DIRECTIONS:
Where the records below reach the line containing "- [**Tailwind:**](https://tailwindcss.com/) A", start transcribing, and end with the line containing "## CSS in JS", exactly and with nothing else added.

◇ ◇ ◇

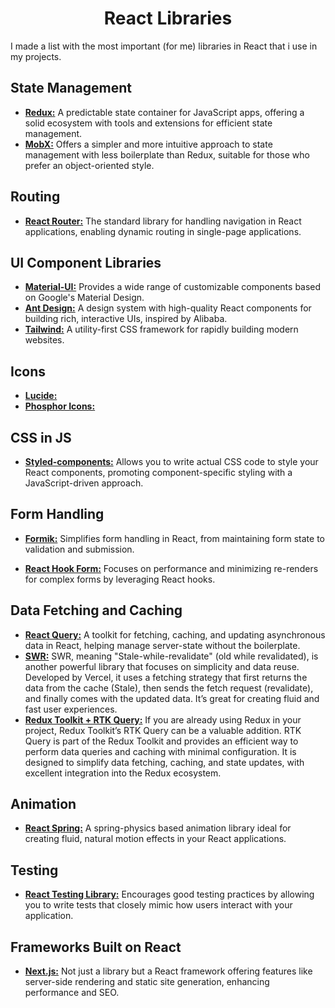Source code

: <h1 align="center">React Libraries</h1>

I made a list with the most important (for me) libraries in React that i use in my projects.

## State Management

- [**Redux:**](https://redux.js.org) A predictable state container for JavaScript apps, offering a solid ecosystem with tools and extensions for efficient state management.
- [**MobX:**](https://mobx.js.org/README.html) Offers a simpler and more intuitive approach to state management with less boilerplate than Redux, suitable for those who prefer an object-oriented style.

## Routing

- [**React Router:**](https://reactrouter.com/en/main/start/overview) The standard library for handling navigation in React applications, enabling dynamic routing in single-page applications.

## UI Component Libraries

- [**Material-UI:**](https://mui.com/material-ui/getting-started/) Provides a wide range of customizable components based on Google's Material Design.
- [**Ant Design:**](https://ant.design/components/overview/) A design system with high-quality React components for building rich, interactive UIs, inspired by Alibaba.
- [**Tailwind:**](https://tailwindcss.com/) A utility-first CSS framework for rapidly building modern websites.

## Icons

- [**Lucide:**](https://lucide.dev/icons/)
- [**Phosphor Icons:**](https://phosphoricons.com)

## CSS in JS

- [**Styled-components:**](https://styled-components.com) Allows you to write actual CSS code to style your React components, promoting component-specific styling with a JavaScript-driven approach.

## Form Handling

- [**Formik:**](https://formik.org) Simplifies form handling in React, from maintaining form state to validation and submission.

- [**React Hook Form:**](https://react-hook-form.com) Focuses on performance and minimizing re-renders for complex forms by leveraging React hooks.

## Data Fetching and Caching

- [**React Query:**](https://www.sitepoint.com/react-query-fetch-manage-data/) A toolkit for fetching, caching, and updating asynchronous data in React, helping manage server-state without the boilerplate.
- [**SWR:**](https://swr.vercel.app/) SWR, meaning "Stale-while-revalidate" (old while revalidated), is another powerful library that focuses on simplicity and data reuse. Developed by Vercel, it uses a fetching strategy that first returns the data from the cache (Stale), then sends the fetch request (revalidate), and finally comes with the updated data. It’s great for creating fluid and fast user experiences.
- [**Redux Toolkit + RTK Query:**](https://redux-toolkit.js.org) If you are already using Redux in your project, Redux Toolkit’s RTK Query can be a valuable addition. RTK Query is part of the Redux Toolkit and provides an efficient way to perform data queries and caching with minimal configuration. It is designed to simplify data fetching, caching, and state updates, with excellent integration into the Redux ecosystem.

## Animation

- [**React Spring:**](https://react-spring.dev) A spring-physics based animation library ideal for creating fluid, natural motion effects in your React applications.

## Testing

- [**React Testing Library:**](https://testing-library.com/docs/react-testing-library/intro/) Encourages good testing practices by allowing you to write tests that closely mimic how users interact with your application.

## Frameworks Built on React

- [**Next.js:**](https://nextjs.org) Not just a library but a React framework offering features like server-side rendering and static site generation, enhancing performance and SEO.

◇ ◇ ◇

THE ANSWER:
- [**Tailwind:**](https://tailwindcss.com/) A utility-first CSS framework for rapidly building modern websites.

## Icons

- [**Lucide:**](https://lucide.dev/icons/)
- [**Phosphor Icons:**](https://phosphoricons.com)

## CSS in JS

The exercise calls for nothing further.